Writing an Alphanumeric Pager Server for Linux
The server is the workhorse of our operation. Servers process pager delivery requests (we'll call them jobs) and then deliver them via the IXO protocol over an available device.
Jobs consist of two very simple things: the profile to use and the message to send. How the server receives each job depends on how we want to structure it. I'll discuss two basic approaches here: TELNET-based and file-based servers. Each has advantages and disadvantages, and your choice of which to implement will depend largely on what sort of clients you want to support.
TELNET-based servers listen to a specific port on the host machine and use a simple protocol to send the profile and the message. A protocol such as:
profile
should suffice (provided, of course, that the strings identifying protocols don't contain newlines).
For security reasons, such servers should require some sort of authentication before accepting a job for delivery. The type of authentication we should use will depend strongly on our particular security needs, and is beyond the scope of this article.
A file-based server, on the other hand, watches a specific directory on the host machine (pausing for a brief length of time, then scanning its contents) and reads each new file, creates a job for it, then processes it; the file can be deleted when the server no longer needs it. The format of this file need be no different from the protocol of the TELNET-based server:
profile
As with TELNET-based servers, file-based servers need to consider security issues. The server would run as a specific group, and only programs which are part of that group may submit a job. When job files are created, they must be owned by the group and given group-writeable permissions (in a group-writeable directory), so that the server may delete files when it is done with them. An authentication scheme would also probably be useful here; at the very least, some simple encryption may well be in order.
Both TELNET- and file-based servers have their respective strengths. The most obvious for a TELNET-based server is it is quick and simple, and a client can be run on any machine that can be reached by the server using the telnet command. (Without adequate security considerations, this can also be a liability.)
The clients to file-based servers must run on the same machine (disregarding NFS-mounted directories for the sake of simplicity) and must be run by a user who is a member of the appropriate group. The most obvious advantage to a file-based server is that in the case of a server shutdown or a machine reboot, the pending jobs will still be waiting, whereas TELNET-based jobs must offload their pending jobs to disk (or to another server) if they are shut down.
Clients are the programs we use to send jobs to the server. At this point, writing the clients should be easy, since by choosing the type of server we are going to implement, we have implicitly chosen the type of client we must use to communicate with it.
Clients need to know how to contact the server, as well as verify that a profile is valid (the client should know when it has been asked to send a message to a nonexistent pager). To start with, we need a basic client, one we can run using the command line (or perhaps STDIN) to specify the profile and message and deliver a job—no frills, no fancy interfaces.

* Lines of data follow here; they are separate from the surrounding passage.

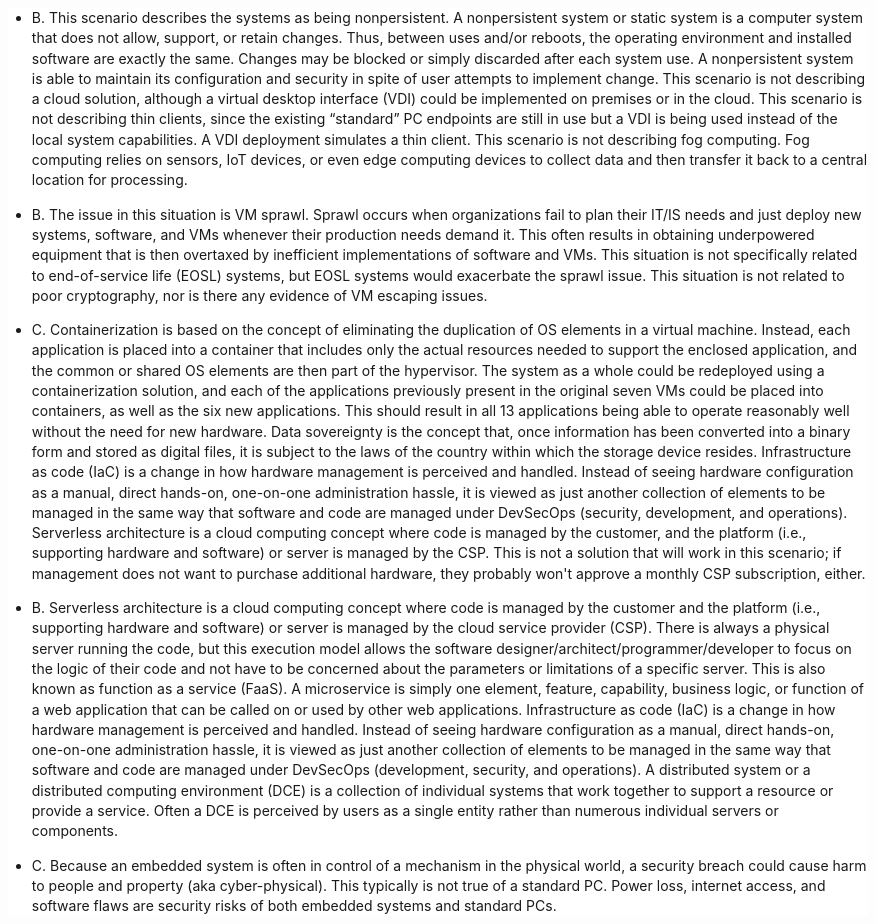 - B. This scenario describes the systems as being nonpersistent. A nonpersistent system or static system is a computer system that does not allow, support, or retain changes. Thus, between uses and/or reboots, the operating environment and installed software are exactly the same. Changes may be blocked or simply discarded after each system use. A nonpersistent system is able to maintain its configuration and security in spite of user attempts to implement change. This scenario is not describing a cloud solution, although a virtual desktop interface (VDI) could be implemented on premises or in the cloud. This scenario is not describing thin clients, since the existing “standard” PC endpoints are still in use but a VDI is being used instead of the local system capabilities. A VDI deployment simulates a thin client. This scenario is not describing fog computing. Fog computing relies on sensors, IoT devices, or even edge computing devices to collect data and then transfer it back to a central location for processing.

- B. The issue in this situation is VM sprawl. Sprawl occurs when organizations fail to plan their IT/IS needs and just deploy new systems, software, and VMs whenever their production needs demand it. This often results in obtaining underpowered equipment that is then overtaxed by inefficient implementations of software and VMs. This situation is not specifically related to end-of-service life (EOSL) systems, but EOSL systems would exacerbate the sprawl issue. This situation is not related to poor cryptography, nor is there any evidence of VM escaping issues.

- C. Containerization is based on the concept of eliminating the duplication of OS elements in a virtual machine. Instead, each application is placed into a container that includes only the actual resources needed to support the enclosed application, and the common or shared OS elements are then part of the hypervisor. The system as a whole could be redeployed using a containerization solution, and each of the applications previously present in the original seven VMs could be placed into containers, as well as the six new applications. This should result in all 13 applications being able to operate reasonably well without the need for new hardware. Data sovereignty is the concept that, once information has been converted into a binary form and stored as digital files, it is subject to the laws of the country within which the storage device resides. Infrastructure as code (IaC) is a change in how hardware management is perceived and handled. Instead of seeing hardware configuration as a manual, direct hands-on, one-on-one administration hassle, it is viewed as just another collection of elements to be managed in the same way that software and code are managed under DevSecOps (security, development, and operations). Serverless architecture is a cloud computing concept where code is managed by the customer, and the platform (i.e., supporting hardware and software) or server is managed by the CSP. This is not a solution that will work in this scenario; if management does not want to purchase additional hardware, they probably won't approve a monthly CSP subscription, either.

- B. Serverless architecture is a cloud computing concept where code is managed by the customer and the platform (i.e., supporting hardware and software) or server is managed by the cloud service provider (CSP). There is always a physical server running the code, but this execution model allows the software designer/architect/programmer/developer to focus on the logic of their code and not have to be concerned about the parameters or limitations of a specific server. This is also known as function as a service (FaaS). A microservice is simply one element, feature, capability, business logic, or function of a web application that can be called on or used by other web applications. Infrastructure as code (IaC) is a change in how hardware management is perceived and handled. Instead of seeing hardware configuration as a manual, direct hands-on, one-on-one administration hassle, it is viewed as just another collection of elements to be managed in the same way that software and code are managed under DevSecOps (development, security, and operations). A distributed system or a distributed computing environment (DCE) is a collection of individual systems that work together to support a resource or provide a service. Often a DCE is perceived by users as a single entity rather than numerous individual servers or components.

- C. Because an embedded system is often in control of a mechanism in the physical world, a security breach could cause harm to people and property (aka cyber-physical). This typically is not true of a standard PC. Power loss, internet access, and software flaws are security risks of both embedded systems and standard PCs.
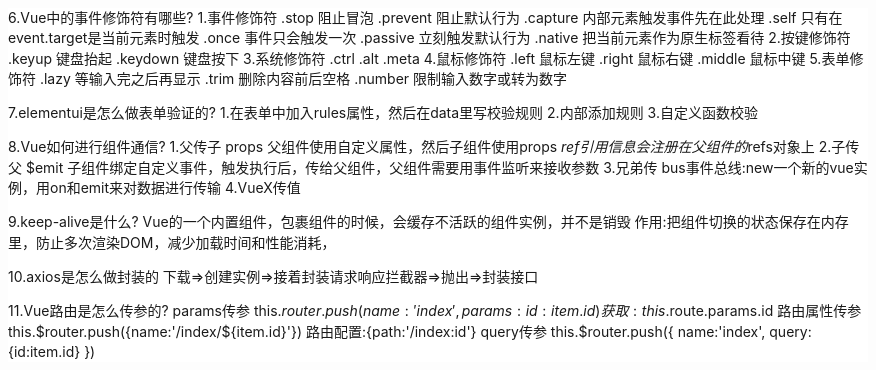 6.Vue中的事件修饰符有哪些?
 1.事件修饰符
    .stop 阻止冒泡
    .prevent 阻止默认行为
    .capture 内部元素触发事件先在此处理
    .self 只有在event.target是当前元素时触发
    .once 事件只会触发一次
    .passive 立刻触发默认行为
    .native 把当前元素作为原生标签看待
 2.按键修饰符
    .keyup 键盘抬起
    .keydown 键盘按下
 3.系统修饰符
    .ctrl
    .alt
    .meta
 4.鼠标修饰符
 .left 鼠标左键
 .right 鼠标右键
 .middle 鼠标中键
 5.表单修饰符
.lazy 等输入完之后再显示
.trim 删除内容前后空格
.number 限制输入数字或转为数字

7.elementui是怎么做表单验证的?
1.在表单中加入rules属性，然后在data里写校验规则
2.内部添加规则
3.自定义函数校验

8.Vue如何进行组件通信?
1.父传子
props
    父组件使用自定义属性，然后子组件使用props
$ref
   引用信息会注册在父组件的$refs对象上
2.子传父
$emit
    子组件绑定自定义事件，触发执行后，传给父组件，父组件需要用事件监听来接收参数
3.兄弟传
bus事件总线:new一个新的vue实例，用on和emit来对数据进行传输
4.VueX传值

9.keep-alive是什么?
Vue的一个内置组件，包裹组件的时候，会缓存不活跃的组件实例，并不是销毁
作用:把组件切换的状态保存在内存里，防止多次渲染DOM，减少加载时间和性能消耗，

10.axios是怎么做封装的
下载=>创建实例=>接着封装请求响应拦截器=>抛出=>封装接口

11.Vue路由是怎么传参的?
params传参
this.$router.push({name:'index',params:{id:item.id}})
获取:this.$route.params.id
路由属性传参
this.$router.push({name:'/index/${item.id}'})
路由配置:{path:'/index:id'}
query传参
this.$router.push({
    name:'index',
    query:{id:item.id}
})
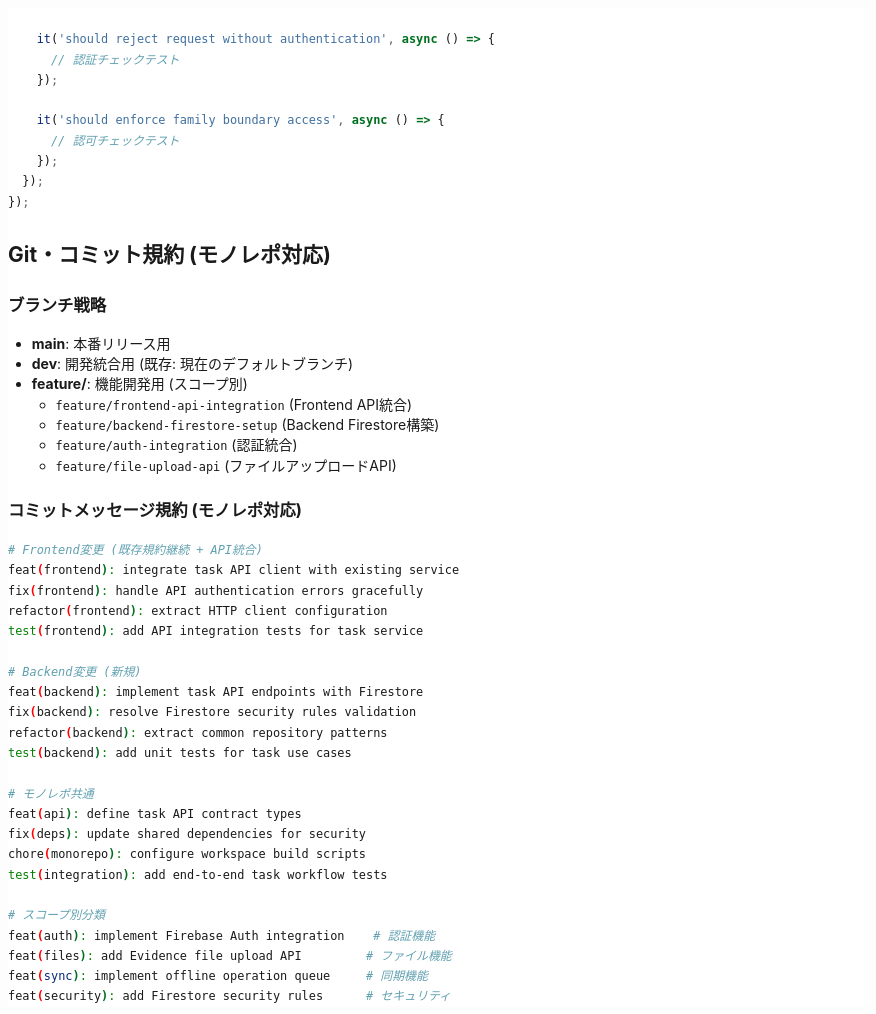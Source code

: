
```typescript

    it('should reject request without authentication', async () => {
      // 認証チェックテスト
    });

    it('should enforce family boundary access', async () => {
      // 認可チェックテスト
    });
  });
});
```

## Git・コミット規約 (モノレポ対応)

### ブランチ戦略
- **main**: 本番リリース用
- **dev**: 開発統合用 (既存: 現在のデフォルトブランチ)
- **feature/**: 機能開発用 (スコープ別)
  - `feature/frontend-api-integration` (Frontend API統合)
  - `feature/backend-firestore-setup` (Backend Firestore構築)
  - `feature/auth-integration` (認証統合)
  - `feature/file-upload-api` (ファイルアップロードAPI)

### コミットメッセージ規約 (モノレポ対応)
```bash
# Frontend変更 (既存規約継続 + API統合)
feat(frontend): integrate task API client with existing service
fix(frontend): handle API authentication errors gracefully
refactor(frontend): extract HTTP client configuration
test(frontend): add API integration tests for task service

# Backend変更 (新規)
feat(backend): implement task API endpoints with Firestore
fix(backend): resolve Firestore security rules validation
refactor(backend): extract common repository patterns
test(backend): add unit tests for task use cases

# モノレポ共通
feat(api): define task API contract types
fix(deps): update shared dependencies for security
chore(monorepo): configure workspace build scripts
test(integration): add end-to-end task workflow tests

# スコープ別分類
feat(auth): implement Firebase Auth integration    # 認証機能
feat(files): add Evidence file upload API         # ファイル機能
feat(sync): implement offline operation queue     # 同期機能
feat(security): add Firestore security rules      # セキュリティ
```
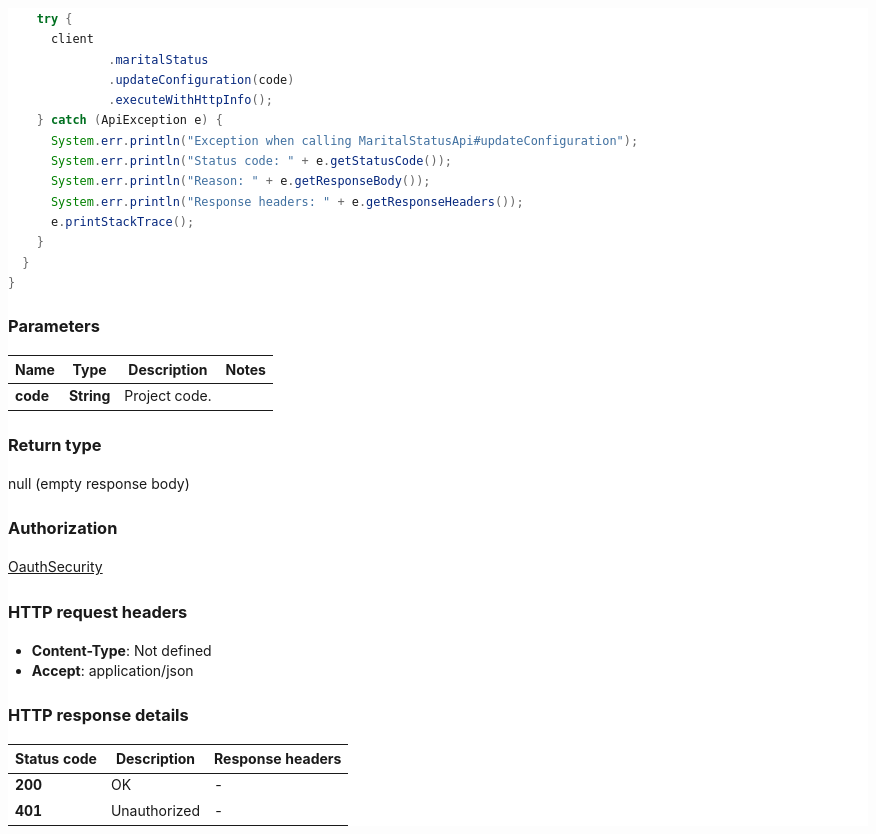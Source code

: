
 ```java
    try {
      client
              .maritalStatus
              .updateConfiguration(code)
              .executeWithHttpInfo();
    } catch (ApiException e) {
      System.err.println("Exception when calling MaritalStatusApi#updateConfiguration");
      System.err.println("Status code: " + e.getStatusCode());
      System.err.println("Reason: " + e.getResponseBody());
      System.err.println("Response headers: " + e.getResponseHeaders());
      e.printStackTrace();
    }
  }
}

```

### Parameters

| Name | Type | Description  | Notes |
|------------- | ------------- | ------------- | -------------|
| **code** | **String**| Project code. | |

### Return type

null (empty response body)

### Authorization

[OauthSecurity](../README.md#OauthSecurity)

### HTTP request headers

 - **Content-Type**: Not defined
 - **Accept**: application/json

### HTTP response details
| Status code | Description | Response headers |
|-------------|-------------|------------------|
| **200** | OK |  -  |
| **401** | Unauthorized |  -  |

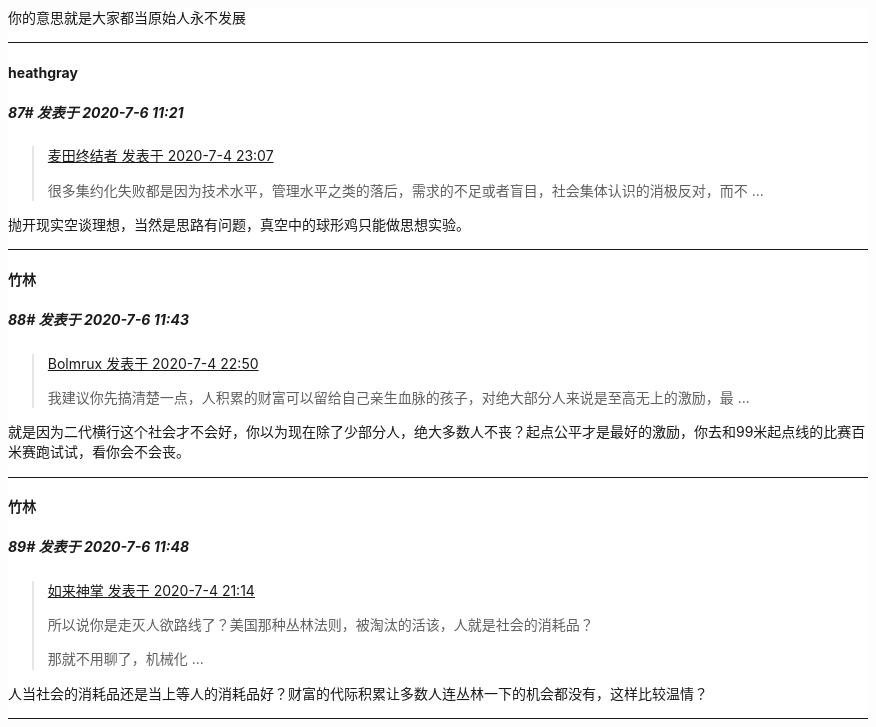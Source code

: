 
你的意思就是大家都当原始人永不发展







-----

####  heathgray  
##### 87#       发表于 2020-7-6 11:21



<blockquote><a href="httphttps://bbs.saraba1st.com/2b/forum.php?mod=redirect&amp;goto=findpost&amp;pid=48070277&amp;ptid=1945837" target="_blank">麦田终结者 发表于 2020-7-4 23:07</a>

很多集约化失败都是因为技术水平，管理水平之类的落后，需求的不足或者盲目，社会集体认识的消极反对，而不 ...</blockquote>
抛开现实空谈理想，当然是思路有问题，真空中的球形鸡只能做思想实验。







-----

####  竹林  
##### 88#       发表于 2020-7-6 11:43



<blockquote><a href="httphttps://bbs.saraba1st.com/2b/forum.php?mod=redirect&amp;goto=findpost&amp;pid=48070076&amp;ptid=1945837" target="_blank">Bolmrux 发表于 2020-7-4 22:50</a>

我建议你先搞清楚一点，人积累的财富可以留给自己亲生血脉的孩子，对绝大部分人来说是至高无上的激励，最 ...</blockquote>
就是因为二代横行这个社会才不会好，你以为现在除了少部分人，绝大多数人不丧？起点公平才是最好的激励，你去和99米起点线的比赛百米赛跑试试，看你会不会丧。







-----

####  竹林  
##### 89#       发表于 2020-7-6 11:48



<blockquote><a href="httphttps://bbs.saraba1st.com/2b/forum.php?mod=redirect&amp;goto=findpost&amp;pid=48069033&amp;ptid=1945837" target="_blank">如来神掌 发表于 2020-7-4 21:14</a>

所以说你是走灭人欲路线了？美国那种丛林法则，被淘汰的活该，人就是社会的消耗品？

那就不用聊了，机械化 ...</blockquote>
人当社会的消耗品还是当上等人的消耗品好？财富的代际积累让多数人连丛林一下的机会都没有，这样比较温情？







-----
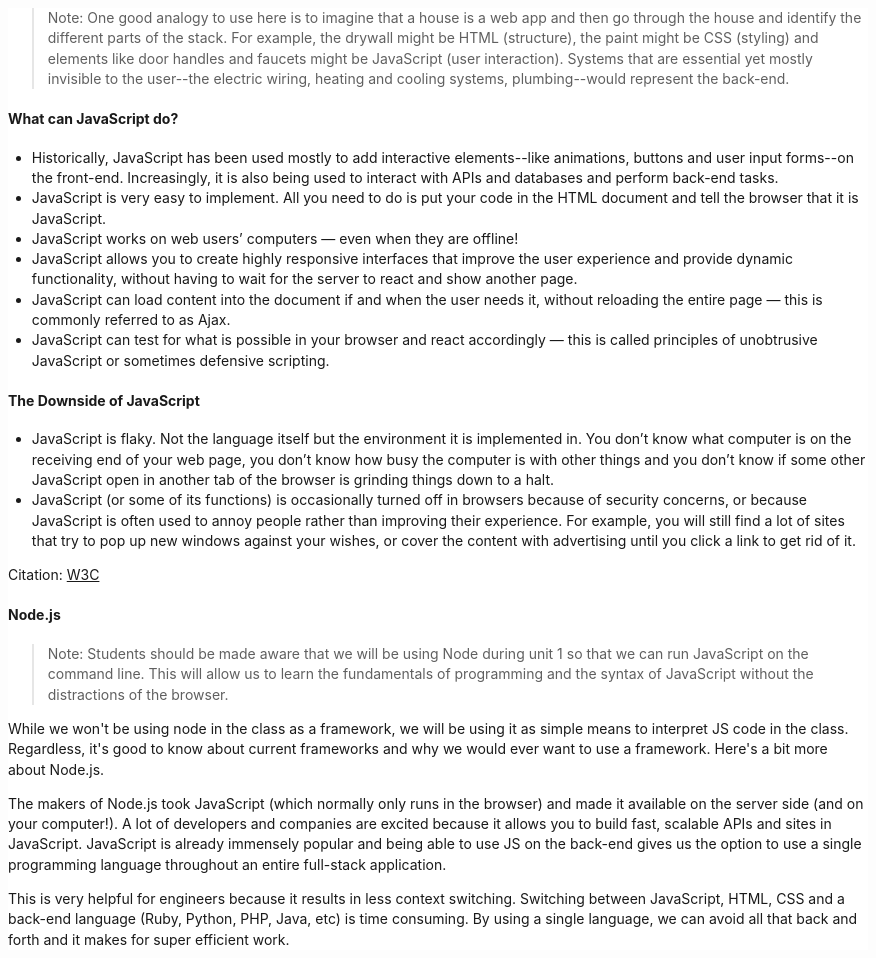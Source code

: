 >Note: One good analogy to use here is to imagine that a house is a web app and then go through the house and identify the different parts of the stack. For example, the drywall might be HTML (structure), the paint might be CSS (styling) and elements like door handles and faucets might be JavaScript (user interaction). Systems that are essential yet mostly invisible to the user--the electric wiring, heating and cooling systems, plumbing--would represent the back-end.

#### What can JavaScript do?

* Historically, JavaScript has been used mostly to add interactive elements--like animations, buttons and user input forms--on the front-end. Increasingly, it is also being used to interact with APIs and databases and perform back-end tasks.
* JavaScript is very easy to implement. All you need to do is put your code in the HTML document and tell the browser that it is JavaScript.
* JavaScript works on web users’ computers — even when they are offline!
* JavaScript allows you to create highly responsive interfaces that improve the user experience and provide dynamic functionality, without having to wait for the server to react and show another page.
* JavaScript can load content into the document if and when the user needs it, without reloading the entire page — this is commonly referred to as Ajax.
* JavaScript can test for what is possible in your browser and react accordingly — this is called principles of unobtrusive JavaScript or sometimes defensive scripting.

#### The Downside of JavaScript

* JavaScript is flaky. Not the language itself but the environment it is implemented in. You don’t know what computer is on the receiving end of your web page, you don’t know how busy the computer is with other things and you don’t know if some other JavaScript open in another tab of the browser is grinding things down to a halt.
* JavaScript (or some of its functions) is occasionally turned off in browsers because of security concerns, or because JavaScript is often used to annoy people rather than improving their experience. For example, you will still find a lot of sites that try to pop up new windows against your wishes, or cover the content with advertising until you click a link to get rid of it.

Citation: [W3C](https://www.w3.org/community/webed/wiki/What_can_you_do_with_JavaScript)

#### Node.js

>Note: Students should be made aware that we will be using Node during unit 1 so that we can run JavaScript on the command line. This will allow us to learn the fundamentals of programming and the syntax of JavaScript without the distractions of the browser.

While we won't be using node in the class as a framework, we will be using it as simple means to interpret JS code in the class. Regardless, it's good to know about current frameworks and why we would ever want to use a framework. Here's a bit more about Node.js.

The makers of Node.js took JavaScript (which normally only runs in the browser) and made it available on the server side (and on your computer!). A lot of developers and companies are excited because it allows you to build fast, scalable APIs and sites in JavaScript. JavaScript is already immensely popular and being able to use JS on the back-end gives us the option to use a single programming language throughout an entire full-stack application.

This is very helpful for engineers because it results in less context switching. Switching between JavaScript, HTML, CSS and a back-end language (Ruby, Python, PHP, Java, etc) is time consuming. By using a single language, we can avoid all that back and forth and it makes for super efficient work.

For file-based servers, this is a program (executable only by members of the appropriate group) which creates a job file in the appropriate directory with the appropriate permissions. With TELNET-based servers, the program can be run on any machine which has TELNET access to the machine on which the server runs and delivers the message via TELNET.
Once we have the basic client, we can move on to other types of clients. Here are two we might want to support:
An e-mail-based client: something like procmail could help us do the difficult work here—procmail can selectively process incoming e-mail and route it to a program of our choice. That program could then pick out the relevant headers we want transmitted (e.g., From, To and Subject) and the body of the e-mail, then pass it on to the basic client.
A web-based client: a CGI script can do the job here, picking out appropriate form entities and passing them on to the client. In the file-based server, we must make sure that the user the web server runs as, often “nobody”, is also a member of the pager group. (Be sure to send an HUP signal to the server after adding it.)
In both cases, there are security issues to contend with. We certainly wouldn't want just anyone who has discovered the e-mail or web gateway to be able to send any page they wanted to anyone. The specifics regarding what sort of security precautions are advisable will depend strongly on the type of service we are running, so I will not go into detail about them here.